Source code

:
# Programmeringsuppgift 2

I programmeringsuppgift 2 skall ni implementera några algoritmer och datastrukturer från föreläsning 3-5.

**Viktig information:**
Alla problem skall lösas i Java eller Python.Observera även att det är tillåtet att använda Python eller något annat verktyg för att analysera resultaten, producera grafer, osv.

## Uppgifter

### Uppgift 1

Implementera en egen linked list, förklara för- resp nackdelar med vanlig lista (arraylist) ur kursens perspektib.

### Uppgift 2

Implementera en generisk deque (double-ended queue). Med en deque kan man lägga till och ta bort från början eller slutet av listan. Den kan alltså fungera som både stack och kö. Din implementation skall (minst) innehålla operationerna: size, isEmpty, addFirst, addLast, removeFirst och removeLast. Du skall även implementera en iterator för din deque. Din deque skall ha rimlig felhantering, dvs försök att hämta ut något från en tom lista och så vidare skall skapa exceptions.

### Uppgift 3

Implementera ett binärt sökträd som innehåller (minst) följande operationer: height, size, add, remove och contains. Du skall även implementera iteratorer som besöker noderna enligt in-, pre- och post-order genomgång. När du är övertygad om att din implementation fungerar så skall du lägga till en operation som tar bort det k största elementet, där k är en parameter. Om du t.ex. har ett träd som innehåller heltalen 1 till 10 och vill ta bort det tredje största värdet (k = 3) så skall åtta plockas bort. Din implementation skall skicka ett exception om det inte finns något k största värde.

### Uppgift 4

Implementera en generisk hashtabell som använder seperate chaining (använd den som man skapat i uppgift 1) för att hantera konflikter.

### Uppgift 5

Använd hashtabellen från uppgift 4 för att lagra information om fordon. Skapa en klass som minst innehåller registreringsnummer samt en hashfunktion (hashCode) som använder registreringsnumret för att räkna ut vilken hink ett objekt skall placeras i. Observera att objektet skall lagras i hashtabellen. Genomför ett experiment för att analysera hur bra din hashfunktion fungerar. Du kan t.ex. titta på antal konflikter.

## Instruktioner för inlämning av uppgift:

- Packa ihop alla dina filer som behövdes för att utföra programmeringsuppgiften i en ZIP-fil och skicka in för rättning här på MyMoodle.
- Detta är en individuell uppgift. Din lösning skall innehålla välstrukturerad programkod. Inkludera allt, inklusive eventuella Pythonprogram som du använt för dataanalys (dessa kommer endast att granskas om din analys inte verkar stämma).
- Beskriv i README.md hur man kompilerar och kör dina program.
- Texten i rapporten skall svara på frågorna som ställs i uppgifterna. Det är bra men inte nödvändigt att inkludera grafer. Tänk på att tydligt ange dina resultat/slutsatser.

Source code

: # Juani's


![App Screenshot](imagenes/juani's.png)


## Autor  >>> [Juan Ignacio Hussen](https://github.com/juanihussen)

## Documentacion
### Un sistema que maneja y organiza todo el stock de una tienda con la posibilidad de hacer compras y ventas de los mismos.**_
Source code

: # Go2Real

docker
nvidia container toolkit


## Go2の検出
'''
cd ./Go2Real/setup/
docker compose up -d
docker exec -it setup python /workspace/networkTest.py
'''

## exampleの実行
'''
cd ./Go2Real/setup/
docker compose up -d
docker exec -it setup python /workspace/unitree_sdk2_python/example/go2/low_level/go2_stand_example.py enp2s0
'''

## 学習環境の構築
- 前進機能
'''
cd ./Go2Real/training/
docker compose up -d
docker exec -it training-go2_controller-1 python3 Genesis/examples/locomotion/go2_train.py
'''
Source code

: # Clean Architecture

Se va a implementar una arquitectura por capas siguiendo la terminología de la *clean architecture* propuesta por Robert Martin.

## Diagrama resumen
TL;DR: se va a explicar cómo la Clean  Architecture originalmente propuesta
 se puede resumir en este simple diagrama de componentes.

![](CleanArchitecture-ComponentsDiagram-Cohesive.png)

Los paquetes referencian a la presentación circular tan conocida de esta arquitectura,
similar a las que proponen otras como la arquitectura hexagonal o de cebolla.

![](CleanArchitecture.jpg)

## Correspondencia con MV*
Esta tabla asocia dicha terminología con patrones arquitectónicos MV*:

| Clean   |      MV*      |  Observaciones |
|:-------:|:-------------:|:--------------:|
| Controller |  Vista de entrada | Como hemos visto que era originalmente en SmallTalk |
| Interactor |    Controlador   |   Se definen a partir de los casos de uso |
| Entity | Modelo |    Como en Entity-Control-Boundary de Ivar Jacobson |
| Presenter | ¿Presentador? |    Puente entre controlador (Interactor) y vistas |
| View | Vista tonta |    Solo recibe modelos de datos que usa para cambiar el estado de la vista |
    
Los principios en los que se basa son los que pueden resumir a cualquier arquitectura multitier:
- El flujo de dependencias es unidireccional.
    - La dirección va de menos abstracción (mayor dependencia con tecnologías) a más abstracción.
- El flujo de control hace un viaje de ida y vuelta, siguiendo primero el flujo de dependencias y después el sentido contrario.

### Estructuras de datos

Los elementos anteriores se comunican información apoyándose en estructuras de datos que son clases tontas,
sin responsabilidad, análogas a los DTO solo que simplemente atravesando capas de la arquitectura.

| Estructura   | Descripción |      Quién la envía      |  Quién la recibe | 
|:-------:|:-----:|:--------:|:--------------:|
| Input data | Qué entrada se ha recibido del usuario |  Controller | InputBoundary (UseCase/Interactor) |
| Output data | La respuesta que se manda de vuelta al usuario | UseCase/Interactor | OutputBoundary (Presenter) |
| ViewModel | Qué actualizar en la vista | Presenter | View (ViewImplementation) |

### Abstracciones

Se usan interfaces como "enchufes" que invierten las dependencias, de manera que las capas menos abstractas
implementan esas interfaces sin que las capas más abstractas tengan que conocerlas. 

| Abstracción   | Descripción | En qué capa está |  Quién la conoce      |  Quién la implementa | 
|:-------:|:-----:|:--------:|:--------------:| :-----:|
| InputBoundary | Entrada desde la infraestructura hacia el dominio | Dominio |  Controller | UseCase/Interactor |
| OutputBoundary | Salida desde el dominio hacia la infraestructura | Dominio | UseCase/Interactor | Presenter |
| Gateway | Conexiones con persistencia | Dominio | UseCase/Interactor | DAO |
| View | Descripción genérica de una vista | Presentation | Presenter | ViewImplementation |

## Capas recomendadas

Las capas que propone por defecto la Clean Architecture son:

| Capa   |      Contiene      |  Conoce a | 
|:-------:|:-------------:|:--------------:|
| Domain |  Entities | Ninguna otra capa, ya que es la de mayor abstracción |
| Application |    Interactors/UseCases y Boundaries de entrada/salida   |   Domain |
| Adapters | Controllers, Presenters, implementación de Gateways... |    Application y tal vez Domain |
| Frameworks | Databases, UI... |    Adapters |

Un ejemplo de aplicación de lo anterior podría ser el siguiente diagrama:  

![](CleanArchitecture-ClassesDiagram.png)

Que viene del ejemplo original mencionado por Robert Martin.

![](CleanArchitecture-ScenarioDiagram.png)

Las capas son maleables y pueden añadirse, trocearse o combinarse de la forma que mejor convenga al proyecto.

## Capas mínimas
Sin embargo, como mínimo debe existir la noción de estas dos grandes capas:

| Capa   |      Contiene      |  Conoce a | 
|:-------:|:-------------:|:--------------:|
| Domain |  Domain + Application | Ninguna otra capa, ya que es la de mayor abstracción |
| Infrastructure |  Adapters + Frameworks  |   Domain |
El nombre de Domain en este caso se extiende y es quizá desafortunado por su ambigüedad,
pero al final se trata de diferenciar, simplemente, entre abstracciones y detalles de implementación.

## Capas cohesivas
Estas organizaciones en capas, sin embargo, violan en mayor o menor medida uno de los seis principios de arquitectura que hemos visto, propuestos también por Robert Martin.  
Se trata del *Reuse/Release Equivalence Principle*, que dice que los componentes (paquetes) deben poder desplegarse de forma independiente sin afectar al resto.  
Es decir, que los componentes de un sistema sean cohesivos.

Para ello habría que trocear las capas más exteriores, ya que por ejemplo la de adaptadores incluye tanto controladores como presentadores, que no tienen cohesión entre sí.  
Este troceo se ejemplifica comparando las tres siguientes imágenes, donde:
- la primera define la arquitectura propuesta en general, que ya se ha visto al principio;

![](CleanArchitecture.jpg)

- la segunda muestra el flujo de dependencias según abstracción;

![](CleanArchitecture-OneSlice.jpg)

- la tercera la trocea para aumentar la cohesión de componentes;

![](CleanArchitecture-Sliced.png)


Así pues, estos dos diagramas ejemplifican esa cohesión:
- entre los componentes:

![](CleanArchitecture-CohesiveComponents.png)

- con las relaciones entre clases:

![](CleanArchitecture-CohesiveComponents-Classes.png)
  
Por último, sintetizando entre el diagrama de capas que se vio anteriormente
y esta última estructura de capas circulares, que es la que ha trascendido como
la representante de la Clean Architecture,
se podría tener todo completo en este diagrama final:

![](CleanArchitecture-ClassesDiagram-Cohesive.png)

- - - - -

== YOUR INSTRUCTIONS ==
From the entries above, copy every line containing the word "terminología".

== SOLUTION FOR THIS EXERCISE ==
Se va a implementar una arquitectura por capas siguiendo la terminología de la *clean architecture* propuesta por Robert Martin.
Esta tabla asocia dicha terminología con patrones arquitectónicos MV*:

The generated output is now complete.